PROBLEM »
Your answer should be one number: how many lines below have the word "front".

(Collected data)

__________________________________________________

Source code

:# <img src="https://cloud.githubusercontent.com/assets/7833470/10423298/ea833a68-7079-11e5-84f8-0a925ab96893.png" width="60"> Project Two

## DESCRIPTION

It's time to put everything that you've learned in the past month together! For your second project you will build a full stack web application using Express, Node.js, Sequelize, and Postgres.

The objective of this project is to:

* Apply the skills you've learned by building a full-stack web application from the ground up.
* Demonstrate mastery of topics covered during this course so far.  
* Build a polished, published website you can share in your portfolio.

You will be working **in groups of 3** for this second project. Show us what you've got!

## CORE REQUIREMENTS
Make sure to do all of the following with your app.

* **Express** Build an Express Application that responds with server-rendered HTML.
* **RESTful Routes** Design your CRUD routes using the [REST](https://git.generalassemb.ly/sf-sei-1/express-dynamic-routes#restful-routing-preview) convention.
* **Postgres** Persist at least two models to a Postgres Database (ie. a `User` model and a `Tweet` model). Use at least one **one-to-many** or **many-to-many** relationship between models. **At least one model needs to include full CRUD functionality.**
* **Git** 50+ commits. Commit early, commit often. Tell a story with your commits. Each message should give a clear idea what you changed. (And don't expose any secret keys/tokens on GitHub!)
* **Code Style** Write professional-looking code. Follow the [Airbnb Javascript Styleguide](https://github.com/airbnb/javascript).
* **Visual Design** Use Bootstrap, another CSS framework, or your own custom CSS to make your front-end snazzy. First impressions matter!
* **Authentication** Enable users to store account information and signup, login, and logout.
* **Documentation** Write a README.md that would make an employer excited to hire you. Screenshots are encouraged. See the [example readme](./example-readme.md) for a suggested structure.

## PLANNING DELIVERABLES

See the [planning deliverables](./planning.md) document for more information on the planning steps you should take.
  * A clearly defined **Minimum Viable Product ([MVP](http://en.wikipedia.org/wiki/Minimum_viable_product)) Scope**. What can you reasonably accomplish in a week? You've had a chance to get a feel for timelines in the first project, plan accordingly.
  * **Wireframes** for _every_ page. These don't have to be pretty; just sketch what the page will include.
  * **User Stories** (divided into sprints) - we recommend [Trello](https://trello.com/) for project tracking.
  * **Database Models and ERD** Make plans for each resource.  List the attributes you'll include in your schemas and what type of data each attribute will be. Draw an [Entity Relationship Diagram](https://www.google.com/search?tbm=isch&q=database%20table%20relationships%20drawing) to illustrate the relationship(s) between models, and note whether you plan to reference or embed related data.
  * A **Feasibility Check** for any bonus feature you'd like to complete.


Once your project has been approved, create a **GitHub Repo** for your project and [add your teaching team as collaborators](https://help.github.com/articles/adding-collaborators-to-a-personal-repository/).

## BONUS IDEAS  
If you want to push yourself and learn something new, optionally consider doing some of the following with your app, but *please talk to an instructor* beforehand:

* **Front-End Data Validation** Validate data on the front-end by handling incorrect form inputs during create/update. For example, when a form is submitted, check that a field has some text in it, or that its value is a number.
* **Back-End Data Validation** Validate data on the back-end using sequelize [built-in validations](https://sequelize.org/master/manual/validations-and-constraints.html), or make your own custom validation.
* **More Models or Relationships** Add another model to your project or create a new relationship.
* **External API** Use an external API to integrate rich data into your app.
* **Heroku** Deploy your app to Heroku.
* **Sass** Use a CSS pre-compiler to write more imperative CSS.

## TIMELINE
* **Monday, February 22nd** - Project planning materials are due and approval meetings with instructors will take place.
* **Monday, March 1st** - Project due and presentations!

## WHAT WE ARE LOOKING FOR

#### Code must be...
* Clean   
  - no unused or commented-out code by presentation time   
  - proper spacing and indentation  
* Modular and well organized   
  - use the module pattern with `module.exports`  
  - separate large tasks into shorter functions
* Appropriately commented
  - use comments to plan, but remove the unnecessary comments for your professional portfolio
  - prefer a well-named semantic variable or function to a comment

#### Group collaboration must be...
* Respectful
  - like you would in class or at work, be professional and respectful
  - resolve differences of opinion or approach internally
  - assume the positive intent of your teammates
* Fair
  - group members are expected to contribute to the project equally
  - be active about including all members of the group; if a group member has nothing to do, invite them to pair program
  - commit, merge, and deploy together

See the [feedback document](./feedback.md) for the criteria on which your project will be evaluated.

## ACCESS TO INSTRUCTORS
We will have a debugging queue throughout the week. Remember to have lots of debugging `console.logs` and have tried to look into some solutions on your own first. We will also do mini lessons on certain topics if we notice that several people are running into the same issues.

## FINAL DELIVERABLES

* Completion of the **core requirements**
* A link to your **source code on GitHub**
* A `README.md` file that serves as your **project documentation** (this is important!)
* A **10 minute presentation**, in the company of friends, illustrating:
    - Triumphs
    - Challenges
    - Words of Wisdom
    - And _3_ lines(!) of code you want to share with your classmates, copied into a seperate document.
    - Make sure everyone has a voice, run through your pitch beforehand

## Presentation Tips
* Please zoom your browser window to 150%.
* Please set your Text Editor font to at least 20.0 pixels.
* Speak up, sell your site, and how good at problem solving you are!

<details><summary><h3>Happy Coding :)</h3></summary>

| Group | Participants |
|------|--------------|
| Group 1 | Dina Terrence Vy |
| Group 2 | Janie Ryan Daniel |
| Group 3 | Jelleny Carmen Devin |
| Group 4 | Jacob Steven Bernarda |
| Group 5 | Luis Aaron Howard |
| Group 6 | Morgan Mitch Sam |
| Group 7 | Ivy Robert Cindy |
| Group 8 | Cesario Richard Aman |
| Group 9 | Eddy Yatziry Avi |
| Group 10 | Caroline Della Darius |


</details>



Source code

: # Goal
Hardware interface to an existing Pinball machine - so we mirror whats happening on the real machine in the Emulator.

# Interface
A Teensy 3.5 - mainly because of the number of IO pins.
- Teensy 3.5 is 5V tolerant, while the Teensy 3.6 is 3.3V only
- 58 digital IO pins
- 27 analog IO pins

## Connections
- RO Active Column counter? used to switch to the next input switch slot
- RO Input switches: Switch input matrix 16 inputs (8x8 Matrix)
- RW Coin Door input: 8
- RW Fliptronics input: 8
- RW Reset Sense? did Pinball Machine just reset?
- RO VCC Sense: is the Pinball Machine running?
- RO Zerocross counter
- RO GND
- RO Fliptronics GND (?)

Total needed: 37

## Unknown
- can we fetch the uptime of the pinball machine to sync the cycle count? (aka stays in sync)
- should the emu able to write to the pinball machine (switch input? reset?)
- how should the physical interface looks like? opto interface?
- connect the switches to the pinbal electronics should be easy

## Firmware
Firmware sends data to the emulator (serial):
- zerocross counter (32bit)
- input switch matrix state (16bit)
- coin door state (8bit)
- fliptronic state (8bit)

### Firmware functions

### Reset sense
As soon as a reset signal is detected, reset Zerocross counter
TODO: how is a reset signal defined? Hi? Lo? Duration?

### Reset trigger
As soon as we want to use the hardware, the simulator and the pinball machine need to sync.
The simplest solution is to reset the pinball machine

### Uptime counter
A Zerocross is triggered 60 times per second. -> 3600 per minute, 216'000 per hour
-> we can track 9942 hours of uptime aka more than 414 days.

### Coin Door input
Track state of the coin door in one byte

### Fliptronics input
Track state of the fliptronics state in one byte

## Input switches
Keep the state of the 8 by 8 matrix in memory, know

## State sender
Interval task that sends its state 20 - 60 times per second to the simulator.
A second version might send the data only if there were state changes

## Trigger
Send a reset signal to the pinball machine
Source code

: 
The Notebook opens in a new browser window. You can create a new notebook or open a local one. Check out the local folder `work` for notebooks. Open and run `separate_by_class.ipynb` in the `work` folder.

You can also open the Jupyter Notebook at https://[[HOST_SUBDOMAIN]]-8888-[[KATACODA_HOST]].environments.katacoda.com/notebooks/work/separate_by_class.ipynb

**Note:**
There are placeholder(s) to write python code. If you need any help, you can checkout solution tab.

__________________________________________________

ANSWER BOX »
2